**Source texts of formatted documents**
========
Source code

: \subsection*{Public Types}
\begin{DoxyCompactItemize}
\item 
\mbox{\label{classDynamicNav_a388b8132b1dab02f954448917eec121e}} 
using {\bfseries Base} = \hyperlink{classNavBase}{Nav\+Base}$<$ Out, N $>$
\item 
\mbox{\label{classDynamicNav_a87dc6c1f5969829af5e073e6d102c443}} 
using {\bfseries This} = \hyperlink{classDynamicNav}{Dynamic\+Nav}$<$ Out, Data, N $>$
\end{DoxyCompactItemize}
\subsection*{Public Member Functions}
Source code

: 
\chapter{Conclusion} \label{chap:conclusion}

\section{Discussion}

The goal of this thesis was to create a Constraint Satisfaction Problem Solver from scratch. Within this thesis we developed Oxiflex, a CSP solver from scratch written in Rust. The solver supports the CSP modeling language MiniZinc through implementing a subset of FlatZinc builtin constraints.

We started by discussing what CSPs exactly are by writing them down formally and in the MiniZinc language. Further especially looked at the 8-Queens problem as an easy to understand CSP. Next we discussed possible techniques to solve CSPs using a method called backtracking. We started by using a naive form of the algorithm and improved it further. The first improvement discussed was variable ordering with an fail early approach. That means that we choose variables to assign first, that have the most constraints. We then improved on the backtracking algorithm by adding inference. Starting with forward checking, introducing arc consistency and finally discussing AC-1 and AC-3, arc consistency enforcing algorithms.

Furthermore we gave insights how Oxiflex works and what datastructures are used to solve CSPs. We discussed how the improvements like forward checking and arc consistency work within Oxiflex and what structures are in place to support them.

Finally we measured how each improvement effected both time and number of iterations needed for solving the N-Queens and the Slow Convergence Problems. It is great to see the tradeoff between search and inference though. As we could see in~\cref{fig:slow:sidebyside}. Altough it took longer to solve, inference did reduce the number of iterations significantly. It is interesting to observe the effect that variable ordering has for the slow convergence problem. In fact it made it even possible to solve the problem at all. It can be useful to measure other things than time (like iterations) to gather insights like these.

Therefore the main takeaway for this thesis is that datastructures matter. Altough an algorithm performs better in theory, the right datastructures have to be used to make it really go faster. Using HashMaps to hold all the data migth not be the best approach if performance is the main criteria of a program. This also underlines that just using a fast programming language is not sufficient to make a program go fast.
========
**AIM OF THE EXERCISE**
Collect the lines of the data that carry the word "insights".

**THE COMPLETED TASK**
Furthermore we gave insights how Oxiflex works and what datastructures are used to solve CSPs. We discussed how the improvements like forward checking and arc consistency work within Oxiflex and what structures are in place to support them.
Finally we measured how each improvement effected both time and number of iterations needed for solving the N-Queens and the Slow Convergence Problems. It is great to see the tradeoff between search and inference though. As we could see in~\cref{fig:slow:sidebyside}. Altough it took longer to solve, inference did reduce the number of iterations significantly. It is interesting to observe the effect that variable ordering has for the slow convergence problem. In fact it made it even possible to solve the problem at all. It can be useful to measure other things than time (like iterations) to gather insights like these.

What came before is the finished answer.